[Start of Attachment]

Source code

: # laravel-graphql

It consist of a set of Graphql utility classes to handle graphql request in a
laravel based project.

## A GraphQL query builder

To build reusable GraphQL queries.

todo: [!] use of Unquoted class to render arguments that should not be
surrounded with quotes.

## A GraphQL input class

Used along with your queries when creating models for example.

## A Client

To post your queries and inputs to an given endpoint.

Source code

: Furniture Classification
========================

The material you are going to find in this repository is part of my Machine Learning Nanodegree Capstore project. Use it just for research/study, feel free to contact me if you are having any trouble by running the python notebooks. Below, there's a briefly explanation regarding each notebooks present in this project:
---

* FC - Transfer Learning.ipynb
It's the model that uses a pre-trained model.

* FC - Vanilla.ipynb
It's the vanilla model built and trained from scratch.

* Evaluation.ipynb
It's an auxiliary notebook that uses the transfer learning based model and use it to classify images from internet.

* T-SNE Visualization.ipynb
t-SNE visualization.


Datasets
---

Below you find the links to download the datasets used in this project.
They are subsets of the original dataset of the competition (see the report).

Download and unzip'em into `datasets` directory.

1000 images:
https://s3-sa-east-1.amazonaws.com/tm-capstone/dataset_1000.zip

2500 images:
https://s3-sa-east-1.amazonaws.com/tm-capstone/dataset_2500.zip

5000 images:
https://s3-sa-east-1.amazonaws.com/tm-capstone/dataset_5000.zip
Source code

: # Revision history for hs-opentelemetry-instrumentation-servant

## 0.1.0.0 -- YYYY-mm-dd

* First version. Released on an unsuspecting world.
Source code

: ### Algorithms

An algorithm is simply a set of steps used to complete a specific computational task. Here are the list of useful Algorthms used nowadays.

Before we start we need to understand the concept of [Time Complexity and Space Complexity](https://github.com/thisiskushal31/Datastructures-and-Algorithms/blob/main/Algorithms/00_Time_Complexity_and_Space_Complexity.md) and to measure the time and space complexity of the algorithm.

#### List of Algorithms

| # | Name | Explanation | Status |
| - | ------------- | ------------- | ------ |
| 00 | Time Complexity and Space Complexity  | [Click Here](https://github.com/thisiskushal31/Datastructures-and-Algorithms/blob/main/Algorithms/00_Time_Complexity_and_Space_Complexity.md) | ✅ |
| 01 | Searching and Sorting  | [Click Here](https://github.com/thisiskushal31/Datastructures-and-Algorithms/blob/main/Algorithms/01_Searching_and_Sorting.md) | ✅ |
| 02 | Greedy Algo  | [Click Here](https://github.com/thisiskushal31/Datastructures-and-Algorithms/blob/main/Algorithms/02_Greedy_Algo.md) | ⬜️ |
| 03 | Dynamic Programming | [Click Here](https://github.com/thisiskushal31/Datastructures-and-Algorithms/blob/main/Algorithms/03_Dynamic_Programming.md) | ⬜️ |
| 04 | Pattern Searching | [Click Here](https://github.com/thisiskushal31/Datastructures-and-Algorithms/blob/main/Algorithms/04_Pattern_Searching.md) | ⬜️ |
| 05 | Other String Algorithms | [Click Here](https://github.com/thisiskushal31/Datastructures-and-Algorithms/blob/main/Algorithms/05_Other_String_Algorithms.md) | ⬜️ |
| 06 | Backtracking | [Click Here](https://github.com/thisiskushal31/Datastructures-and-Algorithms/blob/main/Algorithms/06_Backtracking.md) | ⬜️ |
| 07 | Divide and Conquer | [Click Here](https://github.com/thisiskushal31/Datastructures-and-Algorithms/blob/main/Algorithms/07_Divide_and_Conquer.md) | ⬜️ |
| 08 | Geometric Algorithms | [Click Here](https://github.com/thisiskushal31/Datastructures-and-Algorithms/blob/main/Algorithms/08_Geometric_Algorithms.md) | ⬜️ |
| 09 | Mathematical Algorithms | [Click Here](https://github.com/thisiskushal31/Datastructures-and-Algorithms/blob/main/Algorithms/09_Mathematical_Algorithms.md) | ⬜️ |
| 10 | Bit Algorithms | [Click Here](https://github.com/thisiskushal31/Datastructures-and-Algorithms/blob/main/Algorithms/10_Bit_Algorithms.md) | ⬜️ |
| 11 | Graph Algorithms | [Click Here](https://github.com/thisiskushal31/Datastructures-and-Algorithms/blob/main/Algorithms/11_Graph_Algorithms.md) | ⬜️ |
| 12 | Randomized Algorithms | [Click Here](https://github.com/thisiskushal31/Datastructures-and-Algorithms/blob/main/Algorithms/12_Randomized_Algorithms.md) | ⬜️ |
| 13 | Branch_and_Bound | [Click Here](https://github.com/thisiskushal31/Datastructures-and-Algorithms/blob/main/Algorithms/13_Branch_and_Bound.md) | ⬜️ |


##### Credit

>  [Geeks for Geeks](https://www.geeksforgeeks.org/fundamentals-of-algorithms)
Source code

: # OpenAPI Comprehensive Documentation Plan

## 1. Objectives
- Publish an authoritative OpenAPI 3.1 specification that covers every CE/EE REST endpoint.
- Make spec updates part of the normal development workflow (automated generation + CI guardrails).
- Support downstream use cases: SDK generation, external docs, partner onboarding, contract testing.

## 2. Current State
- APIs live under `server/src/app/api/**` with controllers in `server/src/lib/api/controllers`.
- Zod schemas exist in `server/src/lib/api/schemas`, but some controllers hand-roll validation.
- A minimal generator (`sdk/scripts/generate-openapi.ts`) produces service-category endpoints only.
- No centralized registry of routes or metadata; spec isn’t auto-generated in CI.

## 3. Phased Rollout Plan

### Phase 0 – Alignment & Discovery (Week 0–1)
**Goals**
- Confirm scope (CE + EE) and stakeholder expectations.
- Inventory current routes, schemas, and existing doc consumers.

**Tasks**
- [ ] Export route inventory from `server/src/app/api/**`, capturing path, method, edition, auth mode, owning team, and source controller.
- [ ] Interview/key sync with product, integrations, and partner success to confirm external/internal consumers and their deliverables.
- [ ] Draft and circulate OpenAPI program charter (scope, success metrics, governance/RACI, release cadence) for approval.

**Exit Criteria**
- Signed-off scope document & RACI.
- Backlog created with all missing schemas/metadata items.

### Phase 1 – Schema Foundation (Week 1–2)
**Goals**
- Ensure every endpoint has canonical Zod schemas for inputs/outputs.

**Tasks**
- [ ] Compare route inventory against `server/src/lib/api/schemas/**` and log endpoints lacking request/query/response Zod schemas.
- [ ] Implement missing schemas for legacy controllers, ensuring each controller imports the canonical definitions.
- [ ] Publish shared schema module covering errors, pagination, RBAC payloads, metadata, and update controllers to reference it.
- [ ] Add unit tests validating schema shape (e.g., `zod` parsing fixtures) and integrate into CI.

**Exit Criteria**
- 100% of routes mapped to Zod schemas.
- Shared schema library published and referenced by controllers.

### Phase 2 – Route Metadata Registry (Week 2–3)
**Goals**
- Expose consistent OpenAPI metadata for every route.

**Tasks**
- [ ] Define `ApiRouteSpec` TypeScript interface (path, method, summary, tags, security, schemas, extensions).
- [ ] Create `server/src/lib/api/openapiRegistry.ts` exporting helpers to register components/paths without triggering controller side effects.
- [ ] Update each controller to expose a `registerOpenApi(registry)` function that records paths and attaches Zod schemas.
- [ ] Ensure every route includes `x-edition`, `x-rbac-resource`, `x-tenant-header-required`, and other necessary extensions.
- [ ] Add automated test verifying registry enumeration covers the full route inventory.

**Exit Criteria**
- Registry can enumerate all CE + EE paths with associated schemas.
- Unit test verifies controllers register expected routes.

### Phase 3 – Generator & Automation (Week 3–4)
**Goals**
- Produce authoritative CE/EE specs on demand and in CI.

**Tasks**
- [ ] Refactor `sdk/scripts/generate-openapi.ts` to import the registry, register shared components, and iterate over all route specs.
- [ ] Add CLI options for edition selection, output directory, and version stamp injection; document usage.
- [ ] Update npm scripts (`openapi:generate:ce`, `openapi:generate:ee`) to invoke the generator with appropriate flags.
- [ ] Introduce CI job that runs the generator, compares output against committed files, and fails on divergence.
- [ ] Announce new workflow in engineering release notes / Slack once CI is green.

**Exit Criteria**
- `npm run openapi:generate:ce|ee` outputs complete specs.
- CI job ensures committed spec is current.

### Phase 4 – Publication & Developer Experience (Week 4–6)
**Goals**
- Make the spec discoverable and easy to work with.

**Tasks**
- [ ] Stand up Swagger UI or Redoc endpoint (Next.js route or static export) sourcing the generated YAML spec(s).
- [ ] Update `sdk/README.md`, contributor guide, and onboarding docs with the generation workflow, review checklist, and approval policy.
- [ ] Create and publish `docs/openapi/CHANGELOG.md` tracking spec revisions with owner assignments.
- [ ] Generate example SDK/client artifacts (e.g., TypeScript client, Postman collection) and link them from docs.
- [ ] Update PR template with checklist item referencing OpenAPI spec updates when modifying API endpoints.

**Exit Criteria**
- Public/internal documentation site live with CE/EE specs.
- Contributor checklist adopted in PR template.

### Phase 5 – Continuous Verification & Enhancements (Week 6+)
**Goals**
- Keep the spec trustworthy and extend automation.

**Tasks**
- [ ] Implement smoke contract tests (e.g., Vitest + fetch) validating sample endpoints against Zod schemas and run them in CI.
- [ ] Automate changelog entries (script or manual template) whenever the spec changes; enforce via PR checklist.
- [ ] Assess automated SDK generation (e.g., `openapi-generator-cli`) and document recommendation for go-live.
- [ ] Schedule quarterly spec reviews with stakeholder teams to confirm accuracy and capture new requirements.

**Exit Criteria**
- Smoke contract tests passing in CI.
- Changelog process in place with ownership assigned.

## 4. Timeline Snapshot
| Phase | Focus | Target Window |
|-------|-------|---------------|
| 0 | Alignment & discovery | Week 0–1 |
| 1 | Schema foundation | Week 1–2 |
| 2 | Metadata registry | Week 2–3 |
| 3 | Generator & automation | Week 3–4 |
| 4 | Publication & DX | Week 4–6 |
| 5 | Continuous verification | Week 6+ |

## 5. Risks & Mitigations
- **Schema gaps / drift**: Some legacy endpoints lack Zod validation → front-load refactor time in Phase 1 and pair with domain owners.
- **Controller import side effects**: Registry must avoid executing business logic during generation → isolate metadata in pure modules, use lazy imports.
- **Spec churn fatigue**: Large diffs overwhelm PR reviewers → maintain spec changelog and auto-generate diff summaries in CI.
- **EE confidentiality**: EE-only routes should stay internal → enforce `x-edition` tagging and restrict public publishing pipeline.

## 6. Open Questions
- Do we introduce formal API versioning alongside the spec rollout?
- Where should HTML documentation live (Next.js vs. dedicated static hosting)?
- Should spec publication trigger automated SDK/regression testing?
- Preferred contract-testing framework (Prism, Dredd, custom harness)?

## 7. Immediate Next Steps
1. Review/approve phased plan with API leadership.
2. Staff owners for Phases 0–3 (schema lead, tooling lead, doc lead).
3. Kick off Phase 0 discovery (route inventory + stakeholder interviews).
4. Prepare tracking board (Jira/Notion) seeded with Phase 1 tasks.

[End of Attachment]

#### Task directions:
A word-for-word copy of the lines from the one with "Target Window |" through the end of the listing is what should be returned.

#### Output for this task:
| Phase | Focus | Target Window |
|-------|-------|---------------|
| 0 | Alignment & discovery | Week 0–1 |
| 1 | Schema foundation | Week 1–2 |
| 2 | Metadata registry | Week 2–3 |
| 3 | Generator & automation | Week 3–4 |
| 4 | Publication & DX | Week 4–6 |
| 5 | Continuous verification | Week 6+ |

## 5. Risks & Mitigations
- **Schema gaps / drift**: Some legacy endpoints lack Zod validation → front-load refactor time in Phase 1 and pair with domain owners.
- **Controller import side effects**: Registry must avoid executing business logic during generation → isolate metadata in pure modules, use lazy imports.
- **Spec churn fatigue**: Large diffs overwhelm PR reviewers → maintain spec changelog and auto-generate diff summaries in CI.
- **EE confidentiality**: EE-only routes should stay internal → enforce `x-edition` tagging and restrict public publishing pipeline.

## 6. Open Questions
- Do we introduce formal API versioning alongside the spec rollout?
- Where should HTML documentation live (Next.js vs. dedicated static hosting)?
- Should spec publication trigger automated SDK/regression testing?
- Preferred contract-testing framework (Prism, Dredd, custom harness)?

## 7. Immediate Next Steps
1. Review/approve phased plan with API leadership.
2. Staff owners for Phases 0–3 (schema lead, tooling lead, doc lead).
3. Kick off Phase 0 discovery (route inventory + stakeholder interviews).
4. Prepare tracking board (Jira/Notion) seeded with Phase 1 tasks.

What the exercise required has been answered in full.